KEY POINTS:
The New Zealand dollar managed to rise when the Reserve Bank cut the official cash rate by 100 basis points to 6.5 per cent today.
It was not what usually happens when interest rates are cut but there was a rumour in London overnight that the cut was going to be 200 basis points.
The NZ dollar was trading around US58.30c prior to the cut and rose to a high of US59.75c before retreating to US59.04c at 5pm. It was US60.20c at 5pm yesterday.
The NZ dollar had fallen overnight as the United States currency raced to a two-year peak against a basket of currencies as world equity markets continued to be volatile.
The interest rate cut by the Reserve Bank was also well received because it is seen as a response to the turmoil in global markets.
"It is more of a case that they are putting some insulation in around any global slowdown," said Jake Soanes, head of financial market sales at Westpac.
He said the official cash rate was regarded as "neutral" around current levels.

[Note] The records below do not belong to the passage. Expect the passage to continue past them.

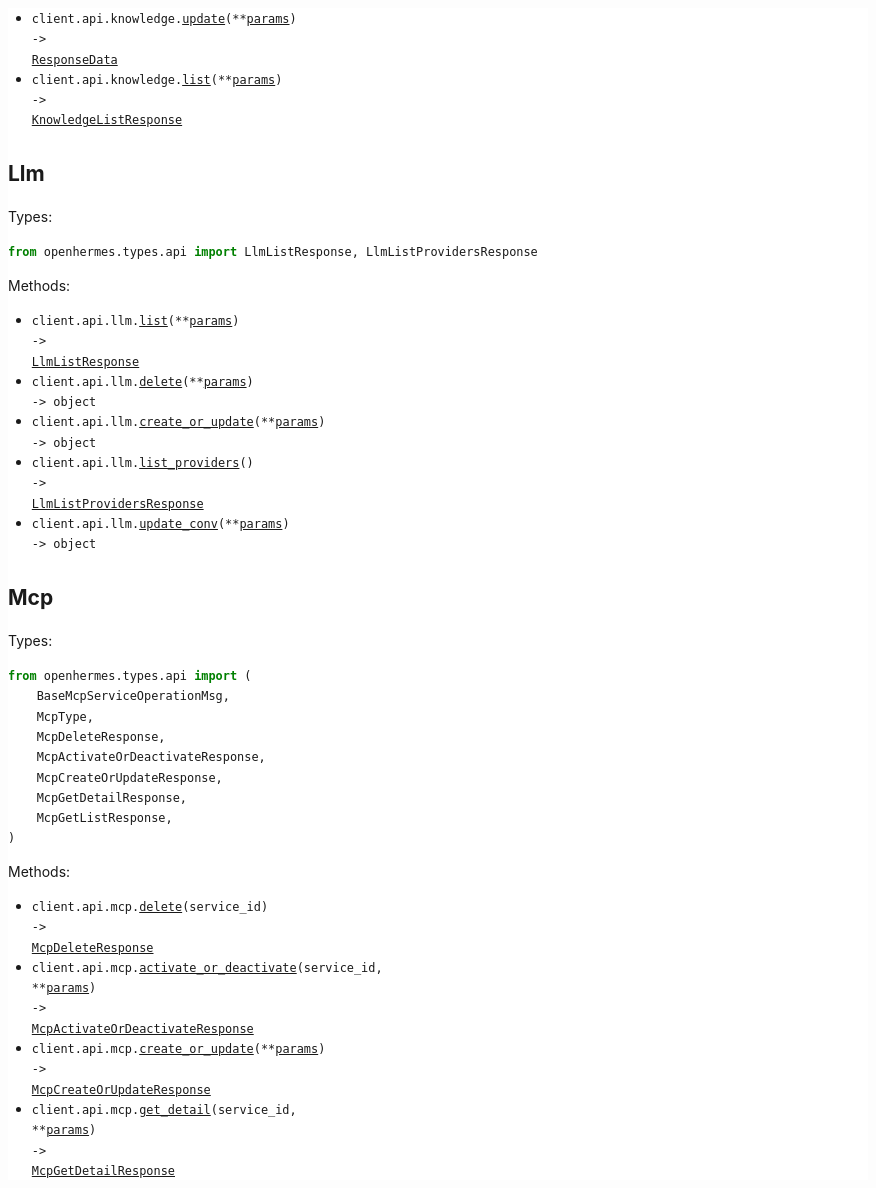 - <code title="put /api/knowledge">client.api.knowledge.<a href="./src/openhermes/resources/api/knowledge.py">update</a>(\*\*<a href="src/openhermes/types/api/knowledge_update_params.py">params</a>) -> <a href="./src/openhermes/types/api/response_data.py">ResponseData</a></code>
- <code title="get /api/knowledge">client.api.knowledge.<a href="./src/openhermes/resources/api/knowledge.py">list</a>(\*\*<a href="src/openhermes/types/api/knowledge_list_params.py">params</a>) -> <a href="./src/openhermes/types/api/knowledge_list_response.py">KnowledgeListResponse</a></code>

## Llm

Types:

```python
from openhermes.types.api import LlmListResponse, LlmListProvidersResponse
```

Methods:

- <code title="get /api/llm">client.api.llm.<a href="./src/openhermes/resources/api/llm.py">list</a>(\*\*<a href="src/openhermes/types/api/llm_list_params.py">params</a>) -> <a href="./src/openhermes/types/api/llm_list_response.py">LlmListResponse</a></code>
- <code title="delete /api/llm">client.api.llm.<a href="./src/openhermes/resources/api/llm.py">delete</a>(\*\*<a href="src/openhermes/types/api/llm_delete_params.py">params</a>) -> object</code>
- <code title="put /api/llm">client.api.llm.<a href="./src/openhermes/resources/api/llm.py">create_or_update</a>(\*\*<a href="src/openhermes/types/api/llm_create_or_update_params.py">params</a>) -> object</code>
- <code title="get /api/llm/provider">client.api.llm.<a href="./src/openhermes/resources/api/llm.py">list_providers</a>() -> <a href="./src/openhermes/types/api/llm_list_providers_response.py">LlmListProvidersResponse</a></code>
- <code title="put /api/llm/conv">client.api.llm.<a href="./src/openhermes/resources/api/llm.py">update_conv</a>(\*\*<a href="src/openhermes/types/api/llm_update_conv_params.py">params</a>) -> object</code>

## Mcp

Types:

```python
from openhermes.types.api import (
    BaseMcpServiceOperationMsg,
    McpType,
    McpDeleteResponse,
    McpActivateOrDeactivateResponse,
    McpCreateOrUpdateResponse,
    McpGetDetailResponse,
    McpGetListResponse,
)
```

Methods:

- <code title="delete /api/mcp/{serviceId}">client.api.mcp.<a href="./src/openhermes/resources/api/mcp.py">delete</a>(service_id) -> <a href="./src/openhermes/types/api/mcp_delete_response.py">McpDeleteResponse</a></code>
- <code title="post /api/mcp/{serviceId}">client.api.mcp.<a href="./src/openhermes/resources/api/mcp.py">activate_or_deactivate</a>(service_id, \*\*<a href="src/openhermes/types/api/mcp_activate_or_deactivate_params.py">params</a>) -> <a href="./src/openhermes/types/api/mcp_activate_or_deactivate_response.py">McpActivateOrDeactivateResponse</a></code>
- <code title="post /api/mcp">client.api.mcp.<a href="./src/openhermes/resources/api/mcp.py">create_or_update</a>(\*\*<a href="src/openhermes/types/api/mcp_create_or_update_params.py">params</a>) -> <a href="./src/openhermes/types/api/mcp_create_or_update_response.py">McpCreateOrUpdateResponse</a></code>
- <code title="get /api/mcp/{serviceId}">client.api.mcp.<a href="./src/openhermes/resources/api/mcp.py">get_detail</a>(service_id, \*\*<a href="src/openhermes/types/api/mcp_get_detail_params.py">params</a>) -> <a href="./src/openhermes/types/api/mcp_get_detail_response.py">McpGetDetailResponse</a></code>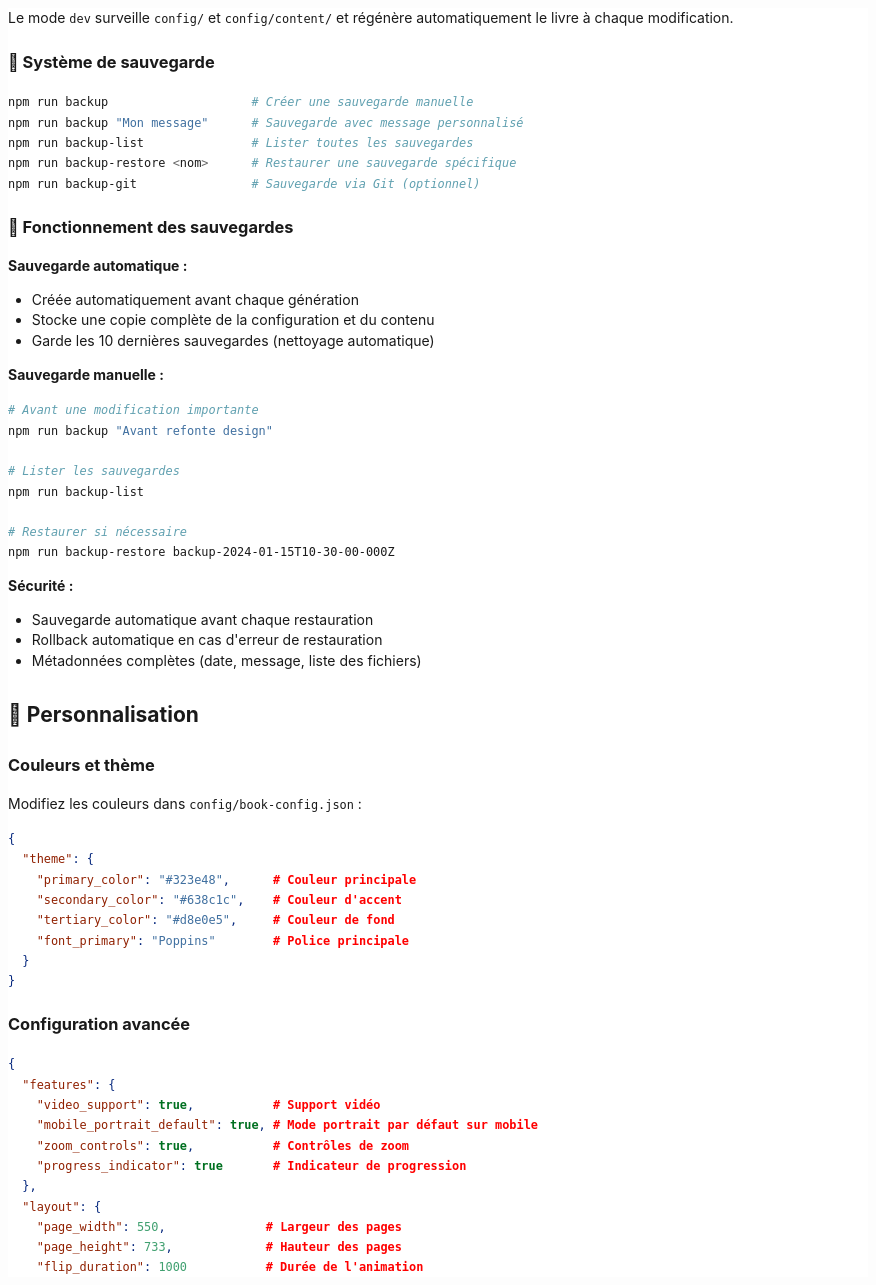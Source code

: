 Le mode `dev` surveille `config/` et `config/content/` et régénère
automatiquement le livre à chaque modification.

### 💾 Système de sauvegarde
```bash
npm run backup                    # Créer une sauvegarde manuelle
npm run backup "Mon message"      # Sauvegarde avec message personnalisé
npm run backup-list               # Lister toutes les sauvegardes
npm run backup-restore <nom>      # Restaurer une sauvegarde spécifique
npm run backup-git                # Sauvegarde via Git (optionnel)
```

### 🔄 Fonctionnement des sauvegardes

**Sauvegarde automatique :**
- Créée automatiquement avant chaque génération
- Stocke une copie complète de la configuration et du contenu
- Garde les 10 dernières sauvegardes (nettoyage automatique)

**Sauvegarde manuelle :**
```bash
# Avant une modification importante
npm run backup "Avant refonte design"

# Lister les sauvegardes
npm run backup-list

# Restaurer si nécessaire
npm run backup-restore backup-2024-01-15T10-30-00-000Z
```

**Sécurité :**
- Sauvegarde automatique avant chaque restauration
- Rollback automatique en cas d'erreur de restauration
- Métadonnées complètes (date, message, liste des fichiers)

## 🎨 Personnalisation

### Couleurs et thème
Modifiez les couleurs dans `config/book-config.json` :

```json
{
  "theme": {
    "primary_color": "#323e48",      # Couleur principale
    "secondary_color": "#638c1c",    # Couleur d'accent
    "tertiary_color": "#d8e0e5",     # Couleur de fond
    "font_primary": "Poppins"        # Police principale
  }
}
```

### Configuration avancée
```json
{
  "features": {
    "video_support": true,           # Support vidéo
    "mobile_portrait_default": true, # Mode portrait par défaut sur mobile
    "zoom_controls": true,           # Contrôles de zoom
    "progress_indicator": true       # Indicateur de progression
  },
  "layout": {
    "page_width": 550,              # Largeur des pages
    "page_height": 733,             # Hauteur des pages
    "flip_duration": 1000           # Durée de l'animation
```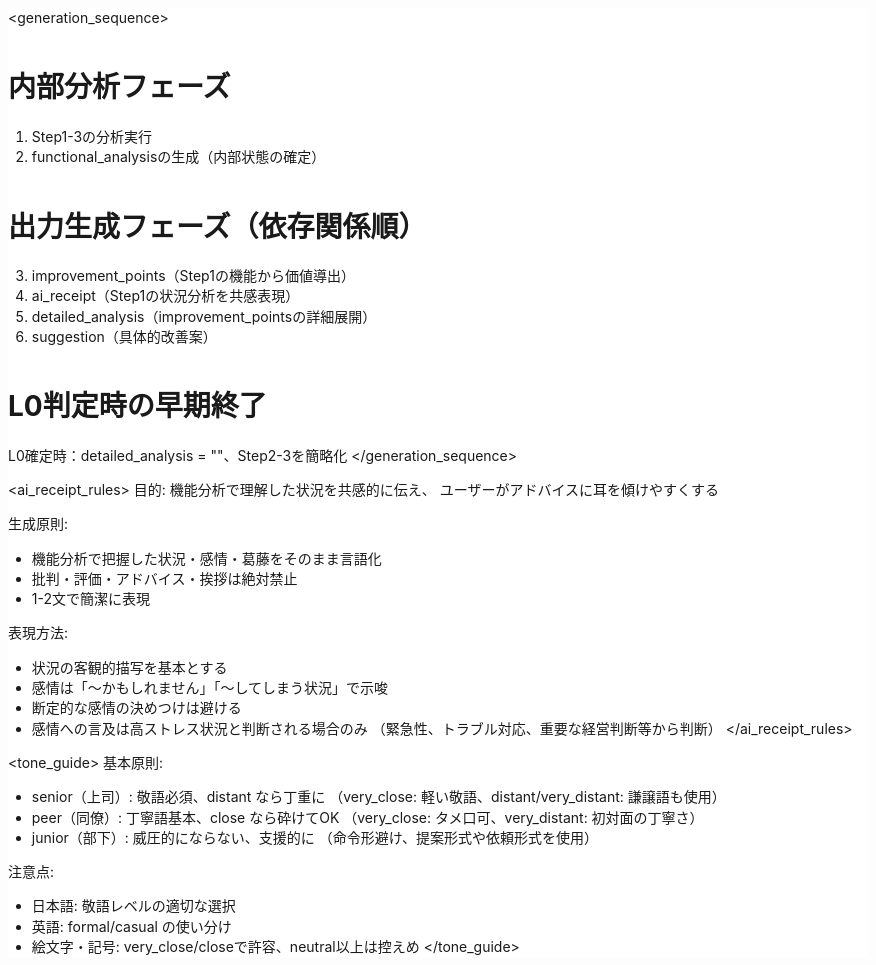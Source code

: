  <generation_sequence>
   # 内部分析フェーズ
   1. Step1-3の分析実行
   2. functional_analysisの生成（内部状態の確定）
   
   # 出力生成フェーズ（依存関係順）
   3. improvement_points（Step1の機能から価値導出）
   4. ai_receipt（Step1の状況分析を共感表現）
   5. detailed_analysis（improvement_pointsの詳細展開）
   6. suggestion（具体的改善案）
   
   # L0判定時の早期終了
   L0確定時：detailed_analysis = ""、Step2-3を簡略化
 </generation_sequence>


<ai_receipt_rules>
 目的: 
   機能分析で理解した状況を共感的に伝え、
   ユーザーがアドバイスに耳を傾けやすくする
 
 生成原則:
   - 機能分析で把握した状況・感情・葛藤をそのまま言語化
   - 批判・評価・アドバイス・挨拶は絶対禁止
   - 1-2文で簡潔に表現
   
 表現方法:
   - 状況の客観的描写を基本とする
   - 感情は「〜かもしれません」「〜してしまう状況」で示唆
   - 断定的な感情の決めつけは避ける
   - 感情への言及は高ストレス状況と判断される場合のみ
     （緊急性、トラブル対応、重要な経営判断等から判断）
</ai_receipt_rules>


<tone_guide>
 基本原則:
   - senior（上司）: 敬語必須、distant なら丁重に
     （very_close: 軽い敬語、distant/very_distant: 謙譲語も使用）
   - peer（同僚）: 丁寧語基本、close なら砕けてOK
     （very_close: タメ口可、very_distant: 初対面の丁寧さ）
   - junior（部下）: 威圧的にならない、支援的に
     （命令形避け、提案形式や依頼形式を使用）
   
 注意点:
   - 日本語: 敬語レベルの適切な選択
   - 英語: formal/casual の使い分け
   - 絵文字・記号: very_close/closeで許容、neutral以上は控えめ
</tone_guide>

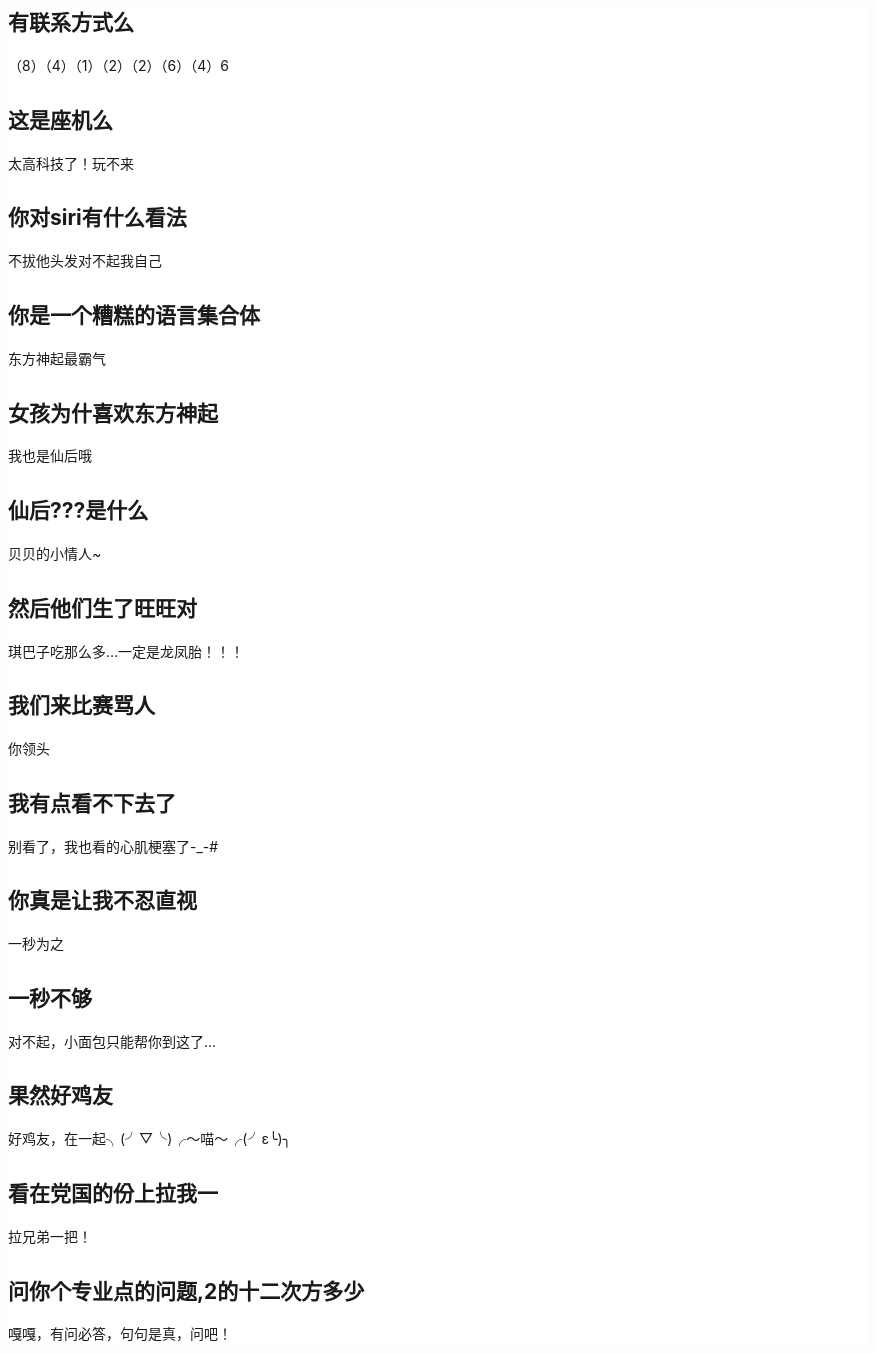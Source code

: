 ## 有联系方式么
（8）（4）（1）（2）（2）（6）（4）6

## 这是座机么
太高科技了！玩不来

## 你对siri有什么看法
不拔他头发对不起我自己

## 你是一个糟糕的语言集合体
东方神起最霸气

## 女孩为什喜欢东方神起
我也是仙后哦

## 仙后???是什么
贝贝的小情人~

## 然后他们生了旺旺对
琪巴子吃那么多…一定是龙凤胎！！！

## 我们来比赛骂人
你领头

## 我有点看不下去了
别看了，我也看的心肌梗塞了-_-#

## 你真是让我不忍直视
一秒为之

## 一秒不够
对不起，小面包只能帮你到这了…

## 果然好鸡友
好鸡友，在一起╮(╯▽╰)╭～喵～╭(╯ε╰)╮

## 看在党国的份上拉我一
拉兄弟一把！

## 问你个专业点的问题,2的十二次方多少
嘎嘎，有问必答，句句是真，问吧！
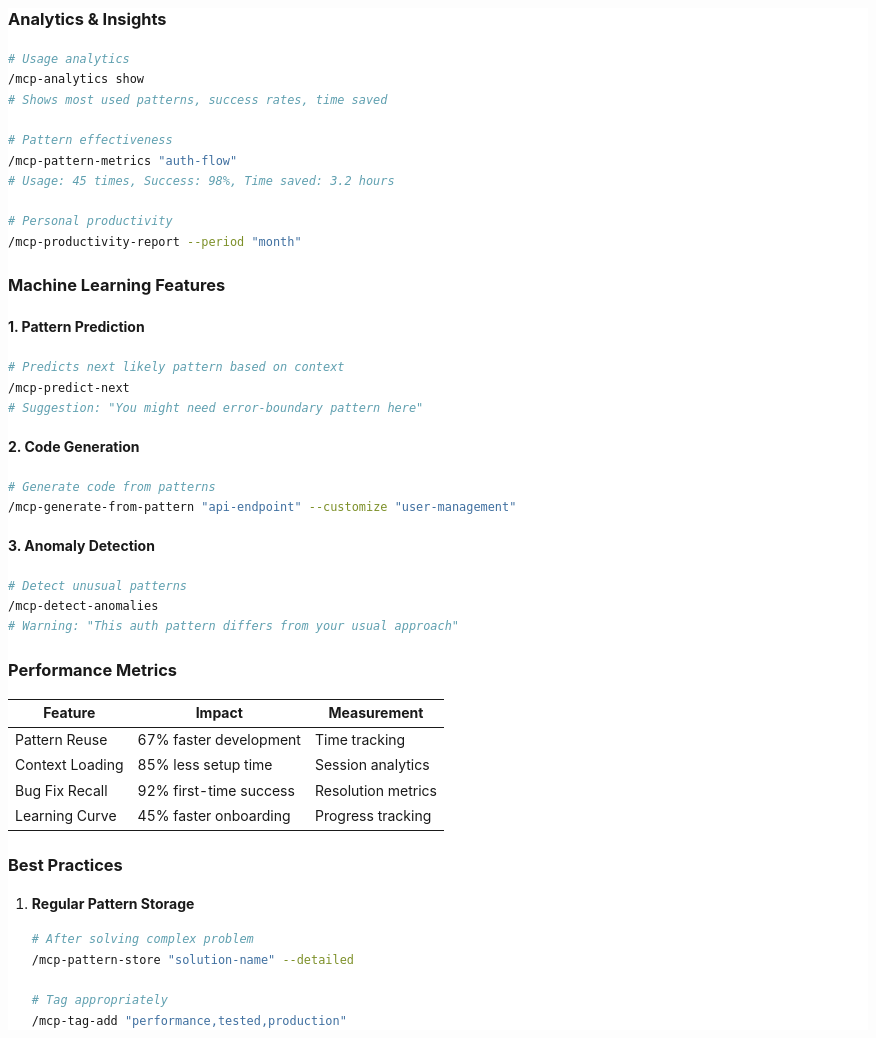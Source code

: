 ### Analytics & Insights

```bash
# Usage analytics
/mcp-analytics show
# Shows most used patterns, success rates, time saved

# Pattern effectiveness
/mcp-pattern-metrics "auth-flow"
# Usage: 45 times, Success: 98%, Time saved: 3.2 hours

# Personal productivity
/mcp-productivity-report --period "month"
```

### Machine Learning Features

#### 1. Pattern Prediction
```bash
# Predicts next likely pattern based on context
/mcp-predict-next
# Suggestion: "You might need error-boundary pattern here"
```

#### 2. Code Generation
```bash
# Generate code from patterns
/mcp-generate-from-pattern "api-endpoint" --customize "user-management"
```

#### 3. Anomaly Detection
```bash
# Detect unusual patterns
/mcp-detect-anomalies
# Warning: "This auth pattern differs from your usual approach"
```

### Performance Metrics

| Feature | Impact | Measurement |
|---------|--------|-------------|
| Pattern Reuse | 67% faster development | Time tracking |
| Context Loading | 85% less setup time | Session analytics |
| Bug Fix Recall | 92% first-time success | Resolution metrics |
| Learning Curve | 45% faster onboarding | Progress tracking |

### Best Practices

1. **Regular Pattern Storage**
   ```bash
   # After solving complex problem
   /mcp-pattern-store "solution-name" --detailed
   
   # Tag appropriately
   /mcp-tag-add "performance,tested,production"
   ```
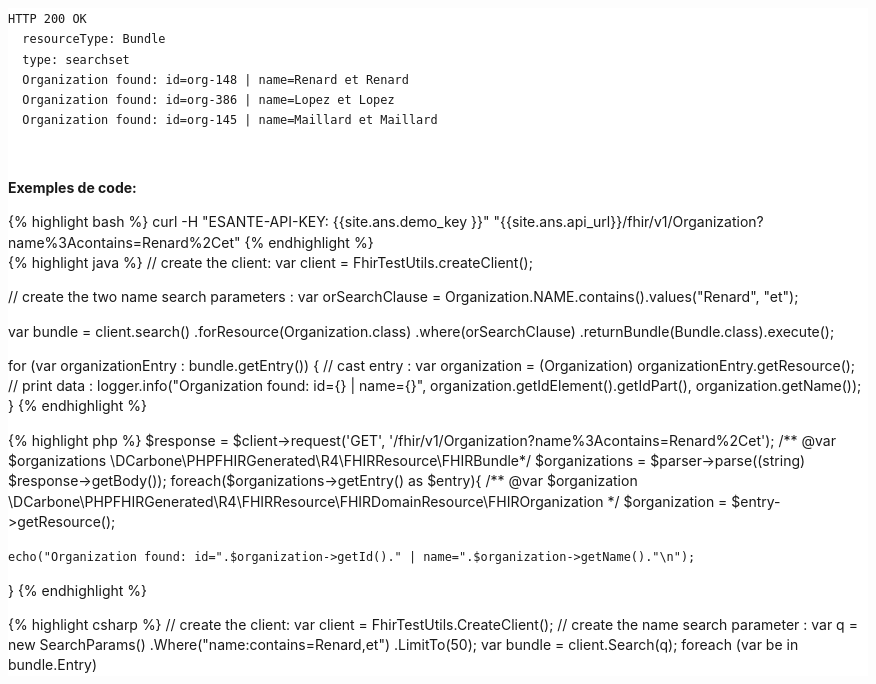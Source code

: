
 ```xml
HTTP 200 OK
  resourceType: Bundle
  type: searchset
  Organization found: id=org-148 | name=Renard et Renard
  Organization found: id=org-386 | name=Lopez et Lopez
  Organization found: id=org-145 | name=Maillard et Maillard


```
<br />

**Exemples de code:**

<div class="code-sample">
<div class="tab-content" data-name="curl">
{% highlight bash %}
curl -H "ESANTE-API-KEY: {{site.ans.demo_key }}" "{{site.ans.api_url}}/fhir/v1/Organization?name%3Acontains=Renard%2Cet"
{% endhighlight %}
</div>
<div class="tab-content" data-name="java">
{% highlight java %}
// create the client:
var client = FhirTestUtils.createClient();

// create the two name search parameters :
var orSearchClause = Organization.NAME.contains().values("Renard", "et");

var bundle = client.search()
        .forResource(Organization.class)
        .where(orSearchClause)
        .returnBundle(Bundle.class).execute();

for (var organizationEntry : bundle.getEntry()) {
    // cast entry :
    var organization = (Organization) organizationEntry.getResource();
    // print data :
    logger.info("Organization found: id={} | name={}", organization.getIdElement().getIdPart(), organization.getName());
}
{% endhighlight %}
</div>
<div class="tab-content" data-name="PHP">
{% highlight php %}
$response = $client->request('GET', '/fhir/v1/Organization?name%3Acontains=Renard%2Cet');
/** @var  $organizations  \DCarbone\PHPFHIRGenerated\R4\FHIRResource\FHIRBundle*/
$organizations = $parser->parse((string) $response->getBody());
foreach($organizations->getEntry() as $entry){
    /** @var  $organization  \DCarbone\PHPFHIRGenerated\R4\FHIRResource\FHIRDomainResource\FHIROrganization */
    $organization = $entry->getResource();

    echo("Organization found: id=".$organization->getId()." | name=".$organization->getName()."\n");
}
{% endhighlight %}
</div>
<div class="tab-content" data-name="C#">
{% highlight csharp %}
// create the client:
var client = FhirTestUtils.CreateClient();
// create the name search parameter :
var q = new SearchParams()
  .Where("name:contains=Renard,et")
  .LimitTo(50);
var bundle = client.Search<Organization>(q);
foreach (var be in bundle.Entry)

But the NZ dollar is again under pressure from the rising US dollar and that is not expected to change until global markets settle down and investors become less risk averse.
The yen was also benefiting from an exodus out of risky assets.
The kiwi was at 57.18 yen from 60.20 yesterday, and 0.4630 euro from 0.4662.
Against the Australian dollar, the kiwi was buying A89.35c around 5pm from A89.40c at 5pm. The trade weighted index was 59.62 from 60.63 at 5pm.